[Start of section]

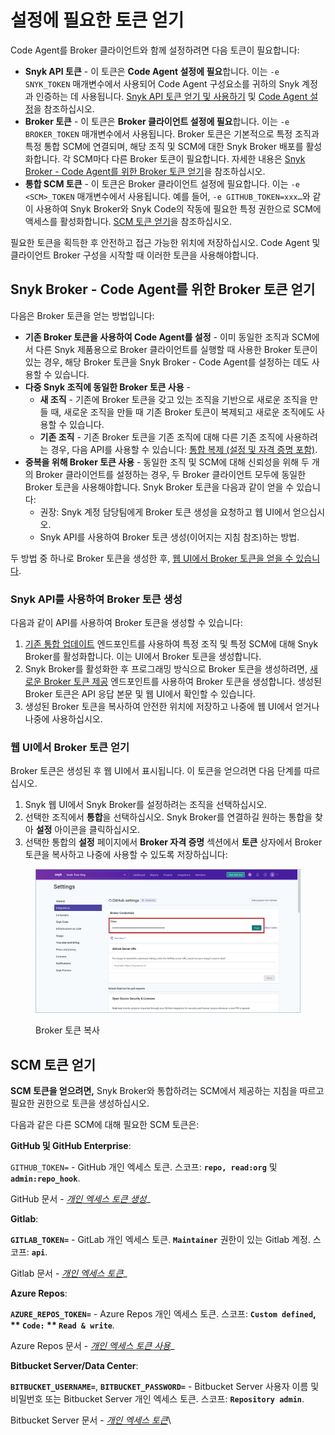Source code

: # 설정에 필요한 토큰 얻기

Code Agent를 Broker 클라이언트와 함께 설정하려면 다음 토큰이 필요합니다:

- **Snyk API 토큰** - 이 토큰은 **Code Agent 설정에 필요**합니다. 이는 `-e SNYK_TOKEN` 매개변수에서 사용되어 Code Agent 구성요소를 귀하의 Snyk 계정과 인증하는 데 사용됩니다. [Snyk API 토큰 얻기 및 사용하기](../../../../getting-started/#obtain-and-use-your-snyk-api-token) 및 [Code Agent 설정](set-up-the-code-agent.md)을 참조하십시오.
- **Broker 토큰** - 이 토큰은 **Broker 클라이언트 설정에 필요**합니다. 이는 `-e BROKER_TOKEN` 매개변수에서 사용됩니다. Broker 토큰은 기본적으로 특정 조직과 특정 통합 SCM에 연결되며, 해당 조직 및 SCM에 대한 Snyk Broker 배포를 활성화합니다. 각 SCM마다 다른 Broker 토큰이 필요합니다. 자세한 내용은 [Snyk Broker - Code Agent를 위한 Broker 토큰 얻기](obtain-the-required-tokens-for-setup.md#obtain-your-broker-token-for-snyk-broker-code-agent)을 참조하십시오.
- **통합 SCM 토큰** - 이 토큰은 Broker 클라이언트 설정에 필요합니다. 이는 `-e <SCM>_TOKEN` 매개변수에서 사용됩니다. 예를 들어, `-e GITHUB_TOKEN=xxx…`와 같이 사용하여 Snyk Broker와 Snyk Code의 작동에 필요한 특정 권한으로 SCM에 액세스를 활성화합니다. [SCM 토큰 얻기](obtain-the-required-tokens-for-setup.md#obtain-your-scm-token)을 참조하십시오.

필요한 토큰을 획득한 후 안전하고 접근 가능한 위치에 저장하십시오. Code Agent 및 클라이언트 Broker 구성을 시작할 때 이러한 토큰을 사용해야합니다.

## Snyk Broker - Code Agent를 위한 Broker 토큰 얻기

다음은 Broker 토큰을 얻는 방법입니다:

- **기존 Broker 토큰을 사용하여 Code Agent를 설정** - 이미 동일한 조직과 SCM에서 다른 Snyk 제품용으로 Broker 클라이언트를 실행할 때 사용한 Broker 토큰이 있는 경우, 해당 Broker 토큰을 Snyk Broker - Code Agent를 설정하는 데도 사용할 수 있습니다.
- **다중 Snyk 조직에 동일한 Broker 토큰 사용** -
  - **새 조직** - 기존에 Broker 토큰을 갖고 있는 조직을 기반으로 새로운 조직을 만들 때, 새로운 조직을 만들 때 기존 Broker 토큰이 복제되고 새로운 조직에도 사용할 수 있습니다.
  - **기존 조직** - 기존 Broker 토큰을 기존 조직에 대해 다른 기존 조직에 사용하려는 경우, 다음 API를 사용할 수 있습니다: [통합 복제 (설정 및 자격 증명 포함)](../../../../snyk-api/reference/integrations-v1.md#org-orgid-integrations-integrationid-clone).
- **중복을 위해 Broker 토큰 사용** - 동일한 조직 및 SCM에 대해 신뢰성을 위해 두 개의 Broker 클라이언트를 설정하는 경우, 두 Broker 클라이언트 모두에 동일한 Broker 토큰을 사용해야합니다. Snyk Broker 토큰을 다음과 같이 얻을 수 있습니다:
  - 권장: Snyk 계정 담당팀에게 Broker 토큰 생성을 요청하고 웹 UI에서 얻으십시오.
  - Snyk API를 사용하여 Broker 토큰 생성(이어지는 지침 참조)하는 방법.

두 방법 중 하나로 Broker 토큰을 생성한 후, [웹 UI에서 Broker 토큰을 얻을 수 있습니다](obtain-the-required-tokens-for-setup.md#obtain-your-broker-token-from-the-web-ui).

### Snyk API를 사용하여 Broker 토큰 생성

다음과 같이 API를 사용하여 Broker 토큰을 생성할 수 있습니다:

1. [기존 통합 업데이트](../../../../snyk-api/reference/integrations-v1.md#org-orgid-integrations-type) 엔드포인트를 사용하여 특정 조직 및 특정 SCM에 대해 Snyk Broker를 활성화합니다. 이는 UI에서 Broker 토큰을 생성합니다.
2. Snyk Broker를 활성화한 후 프로그래밍 방식으로 Broker 토큰을 생성하려면, [새로운 Broker 토큰 제공](../../../../snyk-api/reference/integrations-v1.md#org-orgid-integrations-integrationid-authentication-provision-token) 엔드포인트를 사용하여 Broker 토큰을 생성합니다. 생성된 Broker 토큰은 API 응답 본문 및 웹 UI에서 확인할 수 있습니다.
3. 생성된 Broker 토큰을 복사하여 안전한 위치에 저장하고 나중에 웹 UI에서 얻거나 나중에 사용하십시오.

### 웹 UI에서 Broker 토큰 얻기

Broker 토큰은 생성된 후 웹 UI에서 표시됩니다. 이 토큰을 얻으려면 다음 단계를 따르십시오.

1. Snyk 웹 UI에서 Snyk Broker를 설정하려는 조직을 선택하십시오.
2. 선택한 조직에서 **통합**을 선택하십시오. Snyk Broker를 연결하길 원하는 통합을 찾아 **설정** 아이콘을 클릭하십시오.
3. 선택한 통합의 **설정** 페이지에서 **Broker 자격 증명** 섹션에서 **토큰** 상자에서 Broker 토큰을 복사하고 나중에 사용할 수 있도록 저장하십니다:

<figure><img src="../../../../.gitbook/assets/Snyk Broker - Broker Token - box.png" alt="Broker 토큰 복사"><figcaption><p>Broker 토큰 복사</p></figcaption></figure>

## SCM 토큰 얻기

**SCM 토큰을 얻으려면,** Snyk Broker와 통합하려는 SCM에서 제공하는 지침을 따르고 필요한 권한으로 토큰을 생성하십시오.

다음과 같은 다른 SCM에 대해 필요한 SCM 토큰은:

**GitHub 및 GitHub Enterprise**:

`GITHUB_TOKEN=` - GitHub 개인 엑세스 토큰. 스코프: **`repo, read:org`** 및 **`admin:repo_hook`**.

GitHub 문서 - [_개인 엑세스 토큰 생성_](https://docs.github.com/en/authentication/keeping-your-account-and-data-secure/creating-a-personal-access-token)\_

**Gitlab**:

**`GITLAB_TOKEN=`** - GitLab 개인 엑세스 토큰. **`Maintainer`** 권한이 있는 Gitlab 계정. 스코프: **`api`**.

Gitlab 문서 - [_개인 엑세스 토큰_](https://docs.gitlab.com/ee/user/profile/personal_access_tokens.html)\_

**Azure Repos**:

**`AZURE_REPOS_TOKEN=`** - Azure Repos 개인 엑세스 토큰. 스코프: **`Custom defined`, \*\* `Code:` \*\* `Read & write`**_._

Azure Repos 문서 - [_개인 엑세스 토큰 사용_](https://docs.microsoft.com/en-us/azure/devops/organizations/accounts/use-personal-access-tokens-to-authenticate?view=azure-devops\&tabs=Windows)\_

**Bitbucket Server/Data Center**:

**`BITBUCKET_USERNAME=`**, **`BITBUCKET_PASSWORD=`** - Bitbucket Server 사용자 이름 및 비밀번호 또는 Bitbucket Server 개인 엑세스 토큰. 스코프: **`Repository admin`**.

Bitbucket Server 문서 - [_개인 엑세스 토큰_](https://confluence.atlassian.com/bitbucketserver/http-access-tokens-939515499.html)\\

[End of section]

● WORK TO BE COMPLETED: Output all of the records exactly as they appear above, but not the pictures.

● WRITTEN REPLY:
Source code

: # 설정에 필요한 토큰 얻기

Code Agent를 Broker 클라이언트와 함께 설정하려면 다음 토큰이 필요합니다:

- **Snyk API 토큰** - 이 토큰은 **Code Agent 설정에 필요**합니다. 이는 `-e SNYK_TOKEN` 매개변수에서 사용되어 Code Agent 구성요소를 귀하의 Snyk 계정과 인증하는 데 사용됩니다. [Snyk API 토큰 얻기 및 사용하기](../../../../getting-started/#obtain-and-use-your-snyk-api-token) 및 [Code Agent 설정](set-up-the-code-agent.md)을 참조하십시오.
- **Broker 토큰** - 이 토큰은 **Broker 클라이언트 설정에 필요**합니다. 이는 `-e BROKER_TOKEN` 매개변수에서 사용됩니다. Broker 토큰은 기본적으로 특정 조직과 특정 통합 SCM에 연결되며, 해당 조직 및 SCM에 대한 Snyk Broker 배포를 활성화합니다. 각 SCM마다 다른 Broker 토큰이 필요합니다. 자세한 내용은 [Snyk Broker - Code Agent를 위한 Broker 토큰 얻기](obtain-the-required-tokens-for-setup.md#obtain-your-broker-token-for-snyk-broker-code-agent)을 참조하십시오.
- **통합 SCM 토큰** - 이 토큰은 Broker 클라이언트 설정에 필요합니다. 이는 `-e <SCM>_TOKEN` 매개변수에서 사용됩니다. 예를 들어, `-e GITHUB_TOKEN=xxx…`와 같이 사용하여 Snyk Broker와 Snyk Code의 작동에 필요한 특정 권한으로 SCM에 액세스를 활성화합니다. [SCM 토큰 얻기](obtain-the-required-tokens-for-setup.md#obtain-your-scm-token)을 참조하십시오.

필요한 토큰을 획득한 후 안전하고 접근 가능한 위치에 저장하십시오. Code Agent 및 클라이언트 Broker 구성을 시작할 때 이러한 토큰을 사용해야합니다.

## Snyk Broker - Code Agent를 위한 Broker 토큰 얻기

다음은 Broker 토큰을 얻는 방법입니다:

- **기존 Broker 토큰을 사용하여 Code Agent를 설정** - 이미 동일한 조직과 SCM에서 다른 Snyk 제품용으로 Broker 클라이언트를 실행할 때 사용한 Broker 토큰이 있는 경우, 해당 Broker 토큰을 Snyk Broker - Code Agent를 설정하는 데도 사용할 수 있습니다.
- **다중 Snyk 조직에 동일한 Broker 토큰 사용** -
  - **새 조직** - 기존에 Broker 토큰을 갖고 있는 조직을 기반으로 새로운 조직을 만들 때, 새로운 조직을 만들 때 기존 Broker 토큰이 복제되고 새로운 조직에도 사용할 수 있습니다.
  - **기존 조직** - 기존 Broker 토큰을 기존 조직에 대해 다른 기존 조직에 사용하려는 경우, 다음 API를 사용할 수 있습니다: [통합 복제 (설정 및 자격 증명 포함)](../../../../snyk-api/reference/integrations-v1.md#org-orgid-integrations-integrationid-clone).
- **중복을 위해 Broker 토큰 사용** - 동일한 조직 및 SCM에 대해 신뢰성을 위해 두 개의 Broker 클라이언트를 설정하는 경우, 두 Broker 클라이언트 모두에 동일한 Broker 토큰을 사용해야합니다. Snyk Broker 토큰을 다음과 같이 얻을 수 있습니다:
  - 권장: Snyk 계정 담당팀에게 Broker 토큰 생성을 요청하고 웹 UI에서 얻으십시오.
  - Snyk API를 사용하여 Broker 토큰 생성(이어지는 지침 참조)하는 방법.

두 방법 중 하나로 Broker 토큰을 생성한 후, [웹 UI에서 Broker 토큰을 얻을 수 있습니다](obtain-the-required-tokens-for-setup.md#obtain-your-broker-token-from-the-web-ui).

### Snyk API를 사용하여 Broker 토큰 생성

다음과 같이 API를 사용하여 Broker 토큰을 생성할 수 있습니다:

1. [기존 통합 업데이트](../../../../snyk-api/reference/integrations-v1.md#org-orgid-integrations-type) 엔드포인트를 사용하여 특정 조직 및 특정 SCM에 대해 Snyk Broker를 활성화합니다. 이는 UI에서 Broker 토큰을 생성합니다.
2. Snyk Broker를 활성화한 후 프로그래밍 방식으로 Broker 토큰을 생성하려면, [새로운 Broker 토큰 제공](../../../../snyk-api/reference/integrations-v1.md#org-orgid-integrations-integrationid-authentication-provision-token) 엔드포인트를 사용하여 Broker 토큰을 생성합니다. 생성된 Broker 토큰은 API 응답 본문 및 웹 UI에서 확인할 수 있습니다.
3. 생성된 Broker 토큰을 복사하여 안전한 위치에 저장하고 나중에 웹 UI에서 얻거나 나중에 사용하십시오.

### 웹 UI에서 Broker 토큰 얻기

Broker 토큰은 생성된 후 웹 UI에서 표시됩니다. 이 토큰을 얻으려면 다음 단계를 따르십시오.

1. Snyk 웹 UI에서 Snyk Broker를 설정하려는 조직을 선택하십시오.
2. 선택한 조직에서 **통합**을 선택하십시오. Snyk Broker를 연결하길 원하는 통합을 찾아 **설정** 아이콘을 클릭하십시오.
3. 선택한 통합의 **설정** 페이지에서 **Broker 자격 증명** 섹션에서 **토큰** 상자에서 Broker 토큰을 복사하고 나중에 사용할 수 있도록 저장하십니다:

<figure><img src="../../../../.gitbook/assets/Snyk Broker - Broker Token - box.png" alt="Broker 토큰 복사"><figcaption><p>Broker 토큰 복사</p></figcaption></figure>

## SCM 토큰 얻기

**SCM 토큰을 얻으려면,** Snyk Broker와 통합하려는 SCM에서 제공하는 지침을 따르고 필요한 권한으로 토큰을 생성하십시오.

다음과 같은 다른 SCM에 대해 필요한 SCM 토큰은:

**GitHub 및 GitHub Enterprise**:

`GITHUB_TOKEN=` - GitHub 개인 엑세스 토큰. 스코프: **`repo, read:org`** 및 **`admin:repo_hook`**.

GitHub 문서 - [_개인 엑세스 토큰 생성_](https://docs.github.com/en/authentication/keeping-your-account-and-data-secure/creating-a-personal-access-token)\_

**Gitlab**:

**`GITLAB_TOKEN=`** - GitLab 개인 엑세스 토큰. **`Maintainer`** 권한이 있는 Gitlab 계정. 스코프: **`api`**.

Gitlab 문서 - [_개인 엑세스 토큰_](https://docs.gitlab.com/ee/user/profile/personal_access_tokens.html)\_

**Azure Repos**:

**`AZURE_REPOS_TOKEN=`** - Azure Repos 개인 엑세스 토큰. 스코프: **`Custom defined`, \*\* `Code:` \*\* `Read & write`**_._

Azure Repos 문서 - [_개인 엑세스 토큰 사용_](https://docs.microsoft.com/en-us/azure/devops/organizations/accounts/use-personal-access-tokens-to-authenticate?view=azure-devops\&tabs=Windows)\_

**Bitbucket Server/Data Center**:

**`BITBUCKET_USERNAME=`**, **`BITBUCKET_PASSWORD=`** - Bitbucket Server 사용자 이름 및 비밀번호 또는 Bitbucket Server 개인 엑세스 토큰. 스코프: **`Repository admin`**.

Bitbucket Server 문서 - [_개인 엑세스 토큰_](https://confluence.atlassian.com/bitbucketserver/http-access-tokens-939515499.html)\\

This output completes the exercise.